Today’s feast is more than about a simple building consecrated to the worship of God in 314. Today’s feast celebrates our consecration, individually and as a community, and calls us to be mindful of our dignity as bearers of God’s Spirit to the world.

Paul’s words were probably upsetting to those who read or heard them. Everyone knows that God only dwells in heaven or in sacred temples built to worship gods. Paul teaches that God dwells not primarily in buildings but in human beings. The primary dwelling place of God on earth is no longer in bricks and mortar, no matter how magnificent they are, but in a community of men, women and children gathered together in the name of Jesus.

When Paul writes about someone destroying God’s temple he is writing about people in the community of Corinth who were causing dissension and conflict in the community. He’s writing to those who would destroy the unity of the community and he warns that God will destroy such people.

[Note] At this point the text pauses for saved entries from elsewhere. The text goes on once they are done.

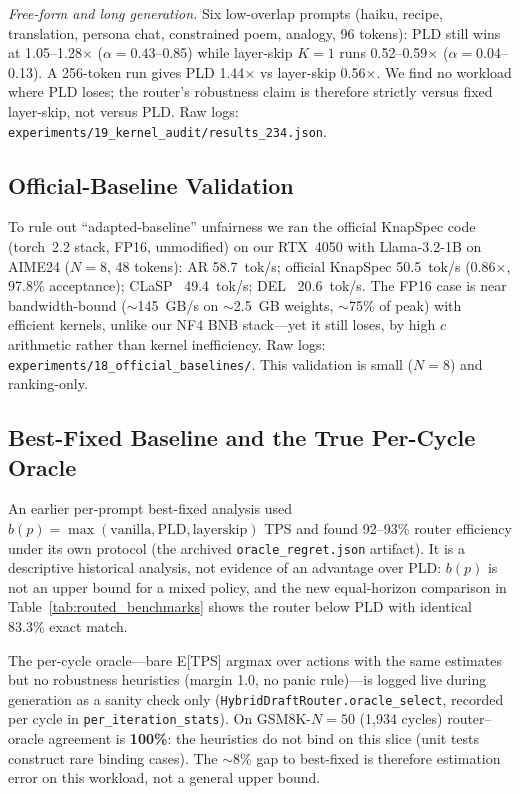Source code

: \documentclass[10pt,twocolumn,letterpaper]{article}
\begin{document}
\textit{Free-form and long generation.} Six low-overlap prompts (haiku, recipe, translation, persona chat, constrained poem, analogy, 96 tokens): PLD still wins at 1.05--1.28$\times$ ($\alpha{=}0.43$--0.85) while layer-skip $K{=}1$ runs 0.52--0.59$\times$ ($\alpha{=}0.04$--0.13). A 256-token run gives PLD 1.44$\times$ vs layer-skip 0.56$\times$. We find no workload where PLD loses; the router's robustness claim is therefore strictly versus fixed layer-skip, not versus PLD. Raw logs: \texttt{experiments/19\_kernel\_audit/results\_234.json}.

\subsection{Official-Baseline Validation}
\label{sec:official}

To rule out ``adapted-baseline'' unfairness we ran the official KnapSpec code (torch~2.2 stack, FP16, unmodified) on our RTX~4050 with Llama-3.2-1B on AIME24 ($N{=}8$, 48 tokens): AR 58.7~tok/s; official KnapSpec 50.5~tok/s (0.86$\times$, 97.8\% acceptance); CLaSP~\cite{clasp2025} 49.4~tok/s; DEL~\cite{del2025} 20.6~tok/s. The FP16 case is near bandwidth-bound ($\sim$145~GB/s on $\sim$2.5~GB weights, $\sim$75\% of peak) with efficient kernels, unlike our NF4 BNB stack---yet it still loses, by high $c$ arithmetic rather than kernel inefficiency. Raw logs: \texttt{experiments/18\_official\_baselines/}. This validation is small ($N{=}8$) and ranking-only.

\subsection{Best-Fixed Baseline and the True Per-Cycle Oracle}
\label{sec:oracle}

An earlier per-prompt best-fixed analysis used $b(p){=}\max(\mathrm{vanilla}, \mathrm{PLD}, \mathrm{layerskip})$ TPS and found 92--93\% router efficiency under its own protocol (the archived \texttt{oracle\_regret.json} artifact). It is a descriptive historical analysis, not evidence of an advantage over PLD: $b(p)$ is not an upper bound for a mixed policy, and the new equal-horizon comparison in Table~\ref{tab:routed_benchmarks} shows the router below PLD with identical 83.3\% exact match.

The per-cycle oracle---bare E[TPS] argmax over actions with the same estimates but no robustness heuristics (margin 1.0, no panic rule)---is logged live during generation as a sanity check only (\texttt{HybridDraftRouter.oracle\_select}, recorded per cycle in \texttt{per\_iteration\_stats}). On GSM8K-$N{=}50$ (1,934 cycles) router--oracle agreement is \textbf{100\%}: the heuristics do not bind on this slice (unit tests construct rare binding cases). The $\sim$8\% gap to best-fixed is therefore estimation error on this workload, not a general upper bound.
\end{document}
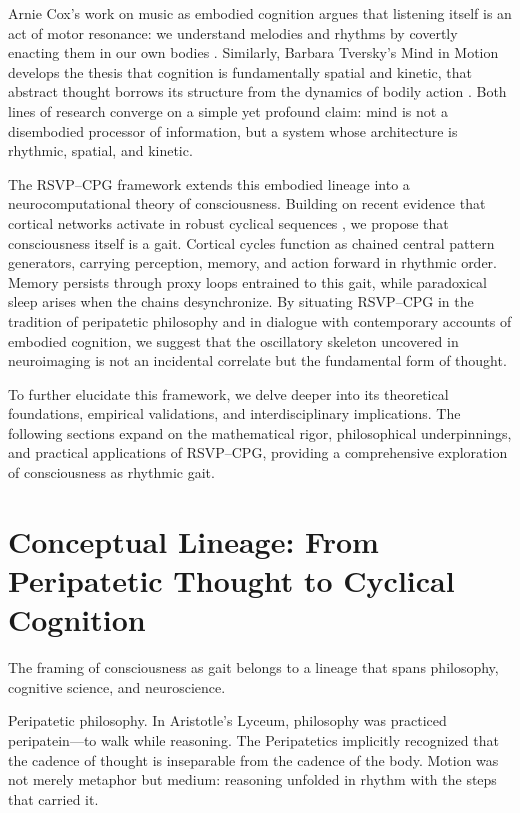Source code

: \documentclass{article}
\begin{document}
Arnie Cox’s work on music as embodied cognition argues that listening itself is an act of motor resonance: we understand melodies and rhythms by covertly enacting them in our own bodies \citep{cox2016music}. Similarly, Barbara Tversky’s Mind in Motion develops the thesis that cognition is fundamentally spatial and kinetic, that abstract thought borrows its structure from the dynamics of bodily action \citep{tversky2019mind}. Both lines of research converge on a simple yet profound claim: mind is not a disembodied processor of information, but a system whose architecture is rhythmic, spatial, and kinetic.

The RSVP--CPG framework extends this embodied lineage into a neurocomputational theory of consciousness. Building on recent evidence that cortical networks activate in robust cyclical sequences \citep{van2025cortical}, we propose that consciousness itself is a gait. Cortical cycles function as chained central pattern generators, carrying perception, memory, and action forward in rhythmic order. Memory persists through proxy loops entrained to this gait, while paradoxical sleep arises when the chains desynchronize. By situating RSVP--CPG in the tradition of peripatetic philosophy and in dialogue with contemporary accounts of embodied cognition, we suggest that the oscillatory skeleton uncovered in neuroimaging is not an incidental correlate but the fundamental form of thought.

To further elucidate this framework, we delve deeper into its theoretical foundations, empirical validations, and interdisciplinary implications. The following sections expand on the mathematical rigor, philosophical underpinnings, and practical applications of RSVP--CPG, providing a comprehensive exploration of consciousness as rhythmic gait.

\section{Conceptual Lineage: From Peripatetic Thought to Cyclical Cognition}

The framing of consciousness as gait belongs to a lineage that spans philosophy, cognitive science, and neuroscience.

Peripatetic philosophy. In Aristotle’s Lyceum, philosophy was practiced peripatein—to walk while reasoning. The Peripatetics implicitly recognized that the cadence of thought is inseparable from the cadence of the body. Motion was not merely metaphor but medium: reasoning unfolded in rhythm with the steps that carried it.
\end{document}
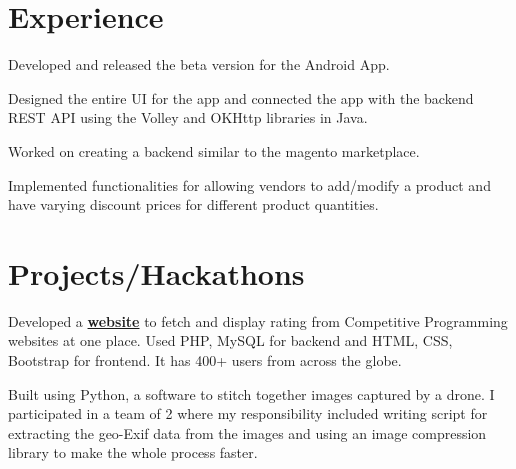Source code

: \documentclass[]{deedy-resume-openfont}
\begin{document}
\begin{minipage}[t]{0.66\textwidth} 


\section{Experience}

\vspace{\topsep} %
\begin{tightemize}
\item Developed and released the beta version for the Android App.
\item Designed the entire UI for the app and connected the app with the backend REST API using the Volley and OKHttp libraries in Java.
\end{tightemize}
\sectionsep

\begin{tightemize}
\item Worked on creating a backend similar to the magento marketplace.
\item Implemented functionalities for allowing vendors to add/modify a product and have varying discount prices for different product quantities.
\end{tightemize}
\sectionsep


\section{Projects/Hackathons}
\href{https://databread.xyz}{}
Developed a \textbf{\href{https://databread.xyz/}{website}} to fetch and display rating from Competitive Programming websites at one place. Used PHP, MySQL for backend and HTML, CSS, Bootstrap for frontend. It has 400+ users from across the globe.

\sectionsep

\href{https://github.com/Shraeyas/Drone-Image-Stitching}{}
Built using Python, a software to stitch together images captured by a drone. I participated in a team of 2 where my responsibility included writing script for extracting the geo-Exif data from the images and using an image compression library to make the whole process faster.


\end{minipage}
\end{document}
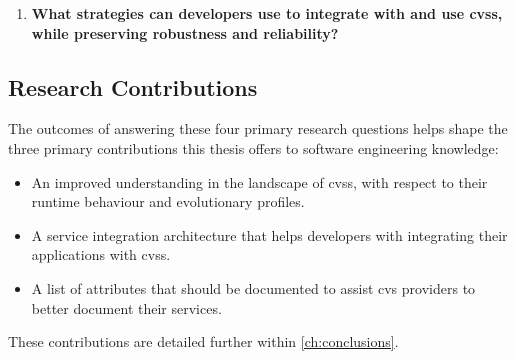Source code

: \begin{leftbar}
\begin{enumerate}[label=\faQuestionCircle~~\textbf{RQ\arabic*.}, ref=RQ\arabic*, leftmargin=2.75\parindent, rightmargin=1\parindent,start=4]
  \item \textbf{What strategies can developers use to integrate with and use \glspl{cvs}, while preserving robustness and reliability?}\label{rq:fse}%
\end{enumerate}
\end{leftbar}



\subsection{Research Contributions}



The outcomes of answering these four primary research questions helps shape the three primary contributions this thesis offers to software engineering knowledge:

\begin{itemize}
  \item An improved understanding in the landscape of \glspl{cvs}, with respect to their runtime behaviour and evolutionary profiles.
  \item A service integration architecture that helps developers with integrating their applications with \glspl{cvs}.
  \item A list of attributes that should be documented to assist \gls{cvs} providers to better document their services.
\end{itemize}

\noindent
These contributions are detailed further within \cref{ch:conclusions}.

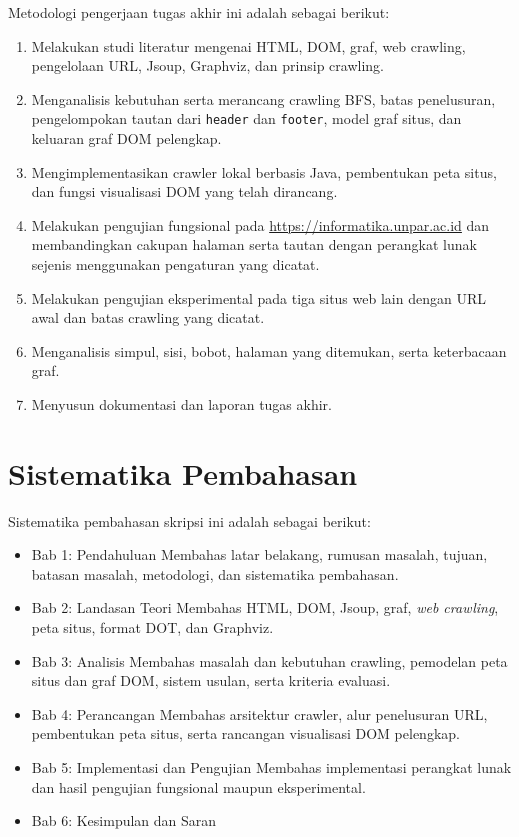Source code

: Metodologi pengerjaan tugas akhir ini adalah sebagai berikut:
\begin{enumerate}
    \item Melakukan studi literatur mengenai HTML, DOM, graf, web crawling, pengelolaan URL, Jsoup, Graphviz, dan prinsip crawling.
    \item Menganalisis kebutuhan serta merancang crawling BFS, batas penelusuran, pengelompokan tautan dari \texttt{header} dan \texttt{footer}, model graf situs, dan keluaran graf DOM pelengkap.
    \item Mengimplementasikan crawler lokal berbasis Java, pembentukan peta situs, dan fungsi visualisasi DOM yang telah dirancang.
    \item Melakukan pengujian fungsional pada \url{https://informatika.unpar.ac.id} dan membandingkan cakupan halaman serta tautan dengan perangkat lunak sejenis menggunakan pengaturan yang dicatat.
    \item Melakukan pengujian eksperimental pada tiga situs web lain dengan URL awal dan batas crawling yang dicatat.
    \item Menganalisis simpul, sisi, bobot, halaman yang ditemukan, serta keterbacaan graf.
    \item Menyusun dokumentasi dan laporan tugas akhir.
\end{enumerate}

\section{Sistematika Pembahasan}
\label{sec:1:sispem}

Sistematika pembahasan skripsi ini adalah sebagai berikut:
\begin{itemize}
    \item Bab 1: Pendahuluan
          Membahas latar belakang, rumusan masalah, tujuan, batasan masalah, metodologi, dan sistematika pembahasan.
    \item Bab 2: Landasan Teori
    Membahas HTML, DOM, Jsoup, graf, \textit{web crawling}, peta situs, format DOT, dan Graphviz.
    \item Bab 3: Analisis
    Membahas masalah dan kebutuhan crawling, pemodelan peta situs dan graf DOM, sistem usulan, serta kriteria evaluasi.
    \item Bab 4: Perancangan
          Membahas arsitektur crawler, alur penelusuran URL, pembentukan peta situs, serta rancangan visualisasi DOM pelengkap.
    \item Bab 5: Implementasi dan Pengujian
          Membahas implementasi perangkat lunak dan hasil pengujian fungsional maupun eksperimental.
    \item Bab 6: Kesimpulan dan Saran
\end{itemize}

As you know our parish motto is, belonging, believing, becoming. As a parish we want everyone who comes here to know that they belong, they are family and all are welcome. By believing in the passion, death and resurrection of Christ that we celebrate as a family we help each other grow in our faith. By trying each day to live our lives faithful to the gospel we help each other grow to full maturity in Christ. We are all ‘living stones’, living is the important word – living lives that are open to others, living our faith every day and every day trying to grow to full maturity in Christ. Belonging, believing ,becoming.

Today we celebrate ourselves as temples of the living God. We give thanks for the gift of faith that makes us so. May our lives bear witness to our faith by what we do and by what we say.